Ella (cautious): I don’t get it.
Seb: No ground to be found, Ella cerebella, darling.
Darling is what Seb calls nearly everyone. Ella knows this but can’t help heat spreading though her body at the word. But she interprets the rhyme based on what she knows about Seb’s view of intelligence—corporeal—and is insulted. More reason in your body than your best wisdom, he would say. For Seb, intelligence is moving into turns as he steers around bends.
I GET UP. POUR A THIRD CUP OF COFFEE. Sun flashes. Gray settles again.
ELLA AND SEB ROUND A BEND. Mountains come into view.
Seb: What do animals have that humans don’t?
Ella: Sharper instincts.
Seb (nodding): Smells so strong, they rip you open, and they can move without maps—
Ella: They can still sense the magnetism of the Earth.
Seb: In human animals, instincts are weakened. Through disuse. (Grinning, he leans into a turn: Ella knocks against the side of the car.) The human eats away the animal in us. But we still have it. … It’s like (He looks at Ella, his eyes almost white in the sun) … fucking someone in a rainstorm, where you feel the electricity, just bodies and nothing but … sensation. Wait for the monsoons. (He rocks into a turn, a switchback down the hillside.)
She felt his presence even in his absence, she wrote, the way the rocking of a boat at sea recurs in the body hours after you’ve been on solid ground.
November 4
Traces in the sky seem like slits in atmosphere. Like you can look through them to another world. Wait ten minutes. The traces fray, the passageway is gone.
One night, when the little group had gathered over market dishes on Anthony’s veranda, Seb tucked chopsticks from a noodle vendor into his upper lip and became a walrus, clapping his arms together. It went on for several minutes. Later, Ella asked him why he’d come to Thailand.
—I’m molting, he said. I was tired of the old ways. You?
—I’m destroying myself, she said, giving her most charming smile.

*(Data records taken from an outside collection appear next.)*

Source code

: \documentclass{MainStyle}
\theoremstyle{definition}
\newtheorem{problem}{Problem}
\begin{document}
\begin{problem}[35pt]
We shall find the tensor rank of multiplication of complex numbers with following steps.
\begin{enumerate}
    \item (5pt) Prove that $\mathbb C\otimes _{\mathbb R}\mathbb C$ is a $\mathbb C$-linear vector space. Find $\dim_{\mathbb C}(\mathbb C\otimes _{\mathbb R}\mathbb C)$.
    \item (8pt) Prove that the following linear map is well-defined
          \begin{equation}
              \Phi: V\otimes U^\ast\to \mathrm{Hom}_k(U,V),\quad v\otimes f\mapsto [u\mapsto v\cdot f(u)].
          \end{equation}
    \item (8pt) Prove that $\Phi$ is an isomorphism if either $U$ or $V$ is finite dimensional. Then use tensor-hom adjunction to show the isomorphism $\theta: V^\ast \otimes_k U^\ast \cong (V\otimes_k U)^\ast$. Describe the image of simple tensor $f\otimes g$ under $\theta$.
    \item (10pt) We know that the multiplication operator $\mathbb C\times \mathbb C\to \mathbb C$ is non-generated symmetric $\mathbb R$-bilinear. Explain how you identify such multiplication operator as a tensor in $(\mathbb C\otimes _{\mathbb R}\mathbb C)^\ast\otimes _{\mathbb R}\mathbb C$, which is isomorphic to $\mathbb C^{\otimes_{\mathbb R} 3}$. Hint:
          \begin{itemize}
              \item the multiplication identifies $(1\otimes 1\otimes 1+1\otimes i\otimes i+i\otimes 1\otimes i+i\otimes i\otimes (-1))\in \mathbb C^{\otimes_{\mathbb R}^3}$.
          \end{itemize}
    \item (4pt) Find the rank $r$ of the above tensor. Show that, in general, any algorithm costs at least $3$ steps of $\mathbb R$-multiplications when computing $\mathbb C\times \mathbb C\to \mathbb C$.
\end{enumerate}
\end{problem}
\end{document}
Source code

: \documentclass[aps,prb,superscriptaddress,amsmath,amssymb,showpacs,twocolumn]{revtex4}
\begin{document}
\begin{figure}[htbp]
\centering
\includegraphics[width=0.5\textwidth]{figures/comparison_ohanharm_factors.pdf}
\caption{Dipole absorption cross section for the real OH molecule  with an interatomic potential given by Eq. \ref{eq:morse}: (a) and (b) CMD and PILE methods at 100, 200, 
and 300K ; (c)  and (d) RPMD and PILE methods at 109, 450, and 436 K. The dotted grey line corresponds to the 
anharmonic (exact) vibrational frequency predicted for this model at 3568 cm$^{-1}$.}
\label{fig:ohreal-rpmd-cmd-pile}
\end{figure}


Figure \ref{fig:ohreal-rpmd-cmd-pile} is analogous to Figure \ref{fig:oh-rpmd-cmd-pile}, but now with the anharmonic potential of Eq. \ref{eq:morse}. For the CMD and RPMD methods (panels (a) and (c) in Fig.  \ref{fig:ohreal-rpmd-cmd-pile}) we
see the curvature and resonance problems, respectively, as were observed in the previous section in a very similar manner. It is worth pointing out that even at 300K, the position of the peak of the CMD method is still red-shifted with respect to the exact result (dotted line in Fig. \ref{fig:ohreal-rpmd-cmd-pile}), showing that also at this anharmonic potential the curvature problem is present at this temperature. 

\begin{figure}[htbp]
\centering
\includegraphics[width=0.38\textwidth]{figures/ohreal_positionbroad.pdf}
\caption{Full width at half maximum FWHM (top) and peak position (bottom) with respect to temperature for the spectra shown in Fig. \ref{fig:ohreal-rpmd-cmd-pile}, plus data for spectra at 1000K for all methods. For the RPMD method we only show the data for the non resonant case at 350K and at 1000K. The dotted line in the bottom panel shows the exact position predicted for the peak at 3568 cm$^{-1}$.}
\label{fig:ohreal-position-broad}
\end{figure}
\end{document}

—Good luck. Let me know if I can help.
A ROUTINE HAS GROWN AROUND ME IN PARIS. Mornings I work on the journals. The hours fly. Afternoons I spend in the national library, and in the coolness of its space I think of Ella. There are doctoral students who stay in the library all day, busy. Sometimes, after closing, we go for drinks on one of the péniches. When they hear I am taking time off, they grow uncomfortable. They tell me to be careful. I’ll lose momentum. Soon they’ll go home and begin teaching, as I would have, too.

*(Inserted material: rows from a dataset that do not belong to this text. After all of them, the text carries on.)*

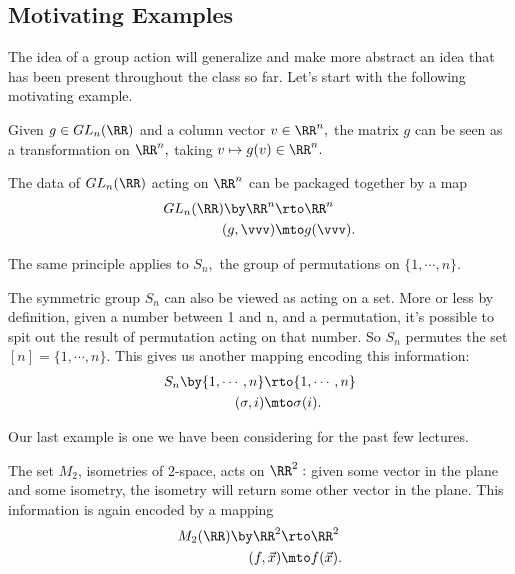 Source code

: \subsection{Motivating Examples}
The idea of a group action will generalize and make more abstract an idea that has been present throughout the class so far. Let's start with the following motivating example. 
\begin{example}[$GL_n$]
Given $g \in GL_n(\RR)$ and a column vector $v \in \RR^n,$ the matrix $g$ can be seen as a transformation on $\RR^n,$ taking $v \mapsto g(v) \in \RR^n.$ 

The data of $GL_n(\RR)$ acting on $\RR^n$ can be packaged together by a map 
\begin{align*}
    GL_n(\RR) \by \RR^n &\rto \RR^n \\
    (g, \vvv) &\mto g(\vvv).
\end{align*}
\end{example}

The same principle applies to $S_n,$ the group of permutations on $\{1, \cdots, n\}$.
\begin{example}[$S_n$]
The symmetric group $S_n$ can also be viewed as acting on a set. More or less by definition, given a number between 1 and n, and a permutation, it's possible to spit out the result of permutation acting on that number. So $S_n$ permutes the set $[n] = \{1, \cdots, n\}.$
This gives us another mapping encoding this information:
\begin{align*}
    S_n \by \{1, \cdots, n\} &\rto \{1, \cdots, n\} \\
    (\sigma, i) &\mto \sigma(i).
\end{align*} 
\end{example}

Our last example is one we have been considering for the past few lectures.
\begin{example}
The set $M_2$, isometries of 2-space, acts on $\RR^2:$ given some vector in the plane and some isometry, the isometry will return some other vector in the plane. This information is again encoded by a mapping
\begin{align*}
    M_2(\RR) \by \RR^2 &\rto \RR^2 \\
    (f, \vec{x}) &\mto f(\vec{x}). 
\end{align*}
\end{example}

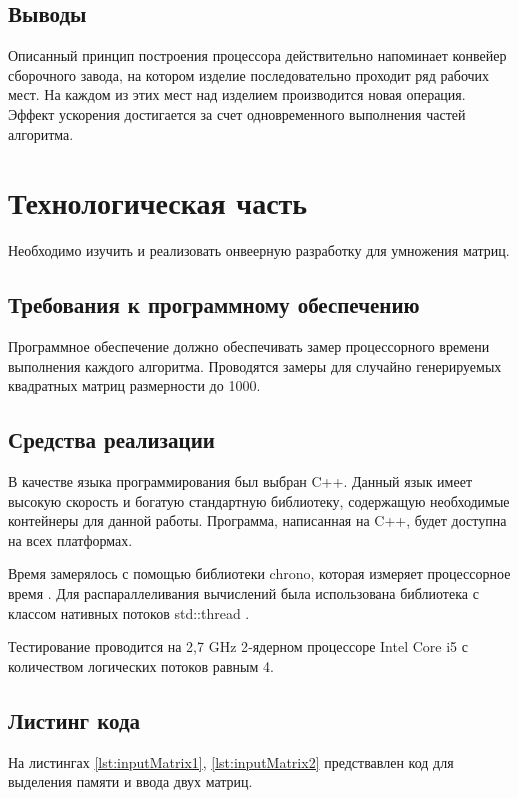 \documentclass[a4paper,12pt]{article}
\begin{document}
\subsection{Выводы}

Описанный принцип построения процессора действительно напоминает конвейер сборочного завода, на котором изделие последовательно проходит ряд рабочих мест. На каждом из этих мест над изделием производится новая операция. Эффект ускорения достигается за счет одновременного выполнения частей алгоритма.

\newpage
\section{Технологическая часть}

Необходимо изучить и реализовать онвеерную разработку для умножения матриц.

\subsection{Требования к программному обеспечению}

Программное обеспечение должно обеспечивать замер процессорного времени выполнения
каждого алгоритма. Проводятся замеры для случайно генерируемых квадратных матриц
размерности до 1000.

\subsection{Средства реализации}

В качестве языка программирования был выбран {\ttfamily C++}.
Данный язык имеет высокую скорость и богатую стандартную библиотеку,
содержащую необходимые контейнеры для данной работы. Программа, написанная на
{\ttfamily C++}, будет доступна на всех платформах.

Время замерялось с помощью библиотеки {\ttfamily chrono}, которая измеряет
процессорное время \cite{chrono}. Для распараллеливания вычислений была
использована библиотека с классом нативных потоков
{\ttfamily std::thread} \cite{thread}.

Тестирование проводится на 2,7 GHz 2‑ядерном процессоре Intel Core i5 с количеством логических потоков равным 4.

\subsection{Листинг кода}

На листингах \ref{lst:inputMatrix1}, \ref{lst:inputMatrix2} предствавлен код для
выделения памяти и ввода двух матриц.
\end{document}
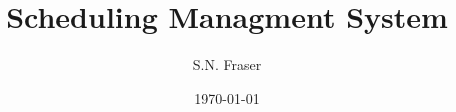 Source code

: \documentclass[12pt,a4paper]{article}
\begin{document}
\setlength{\parindent}{5mm}
\setlength{\parskip}{10pt plus2mm minus2mm}
\thispagestyle{empty}

\title{Scheduling Managment System}
\author{S.N. Fraser}
\date{\today}
\maketitle

% 

\newpage
\tableofcontents
\newpage
\listoffigures
\newpage
\listoftables
\newpage
\listofalgorithms
\newpage









\newpage


\end{document}
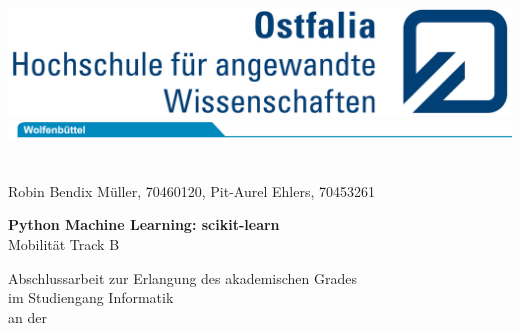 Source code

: % 
%
\begin{titlepage}
	\vspace*{-3.0cm}
	\hspace*{ 6.90cm}\includegraphics[scale=0.93]{../ostfalia/Ostfalia_LS_RGB_klein.jpg}\\
	\hspace*{-1.00cm}\includegraphics[scale=1.20]{../ostfalia/Reiter_Wolfen_RGB_174mm.jpg}\\
	
	\\
	
	\hrulefill\\
	
	{\Large\textsf{Robin Bendix Müller, 70460120, Pit-Aurel Ehlers, 70453261\\}}
	
	
	
	\vspace{2em}
	\textbf{
	\textsf{\LARGE Python Machine Learning: scikit-learn \\[0.3ex]}}
	\textsf{\hspace*{0.5cm}\large Mobilität Track B \\[0.05cm]}
	
	\vspace{2em}
	\begin{center}
	\ifdefined\graduation%
	\if\graduation\empty%
	\else%
	\textsf{Abschlussarbeit zur Erlangung des akademischen Grades}\\[0.5cm]
	\textsf{\graduation} \textsf{im Studiengang Informatik}\\[0.5cm]
	\textsf{an der \institution}\\[0.5cm]
	\textsf{\subinstitution}
	\fi
	\end{center}
	

\end{titlepage}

Today, I leave the library early a
nd bike along the river to one of the small cinemas by Saint-Michel. It is one of the hottest days of summer. I’m almost to Île de la Cité when I see him, a man with hints of copper in his hair and a way of dressing and walking that is Seb’s. I stop. He passes. I park the bike and follow him on foot.
He crosses the river and turns right, continuing along the lower quai. Then he sits on the stones and takes out a leather-bound notebook. I watch him a moment, sweating in the meager shade, then ask:
—Sebastian?
It’s so hot, I can’t think. It can’t be Sebastian. It’s too unlikely. But if it were him and I missed it, I wouldn’t forgive myself. Sometimes, as a reward for being on the right path, uncanny luck will strike.

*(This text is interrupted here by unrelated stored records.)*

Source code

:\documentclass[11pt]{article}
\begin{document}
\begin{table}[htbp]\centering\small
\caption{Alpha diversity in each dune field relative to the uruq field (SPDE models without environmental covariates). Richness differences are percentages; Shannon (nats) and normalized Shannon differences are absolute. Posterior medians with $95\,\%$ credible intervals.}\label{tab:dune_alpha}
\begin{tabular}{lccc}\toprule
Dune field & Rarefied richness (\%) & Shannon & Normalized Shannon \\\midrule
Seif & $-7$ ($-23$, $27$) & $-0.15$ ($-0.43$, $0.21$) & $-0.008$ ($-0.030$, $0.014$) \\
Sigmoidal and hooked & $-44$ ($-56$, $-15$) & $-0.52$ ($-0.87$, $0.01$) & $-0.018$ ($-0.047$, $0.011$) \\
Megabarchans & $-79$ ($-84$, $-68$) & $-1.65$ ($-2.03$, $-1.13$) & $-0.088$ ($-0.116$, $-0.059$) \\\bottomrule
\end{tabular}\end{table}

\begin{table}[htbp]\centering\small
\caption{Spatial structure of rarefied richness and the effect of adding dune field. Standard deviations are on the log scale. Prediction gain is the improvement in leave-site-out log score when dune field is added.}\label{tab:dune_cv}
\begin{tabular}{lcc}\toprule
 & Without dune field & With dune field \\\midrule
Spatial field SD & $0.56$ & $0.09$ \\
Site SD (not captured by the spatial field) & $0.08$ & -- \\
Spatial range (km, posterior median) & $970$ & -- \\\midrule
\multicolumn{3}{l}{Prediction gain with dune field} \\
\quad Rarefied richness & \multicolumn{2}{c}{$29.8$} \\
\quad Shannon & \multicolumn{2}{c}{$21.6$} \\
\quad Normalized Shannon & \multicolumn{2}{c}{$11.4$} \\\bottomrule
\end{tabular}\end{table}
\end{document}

—No. Sorry, he says, turning toward me.
He tells me a name that isn’t Sebastian. I stare at the river, green in the sun.
—I thought you were someone I’m looking for.
—Sorry, I’m not him.
His answer unnerves me. I sit apart, pretending to wait for someone. Even his accent is Seb’s—soft, polite, faintly British. I ask what he’s doing.
—Sketching, he says. I do it to relax. Reminds me to be in my body. Otherwise, you’re in your head all the time.
He speaks matter-of-factly, the way Seb would. With a slow thrill, I tell myself it doesn’t matter whether this man is or isn’t the Seb Ella knew. He’ll be a prototype: Seb and not Seb. The city seems to waver in the heat. Trees dip their long boughs along the quai.
—Are you on vacation? he asks, jerking me out of my thoughts.
—No. I’m a student. I study French cinema.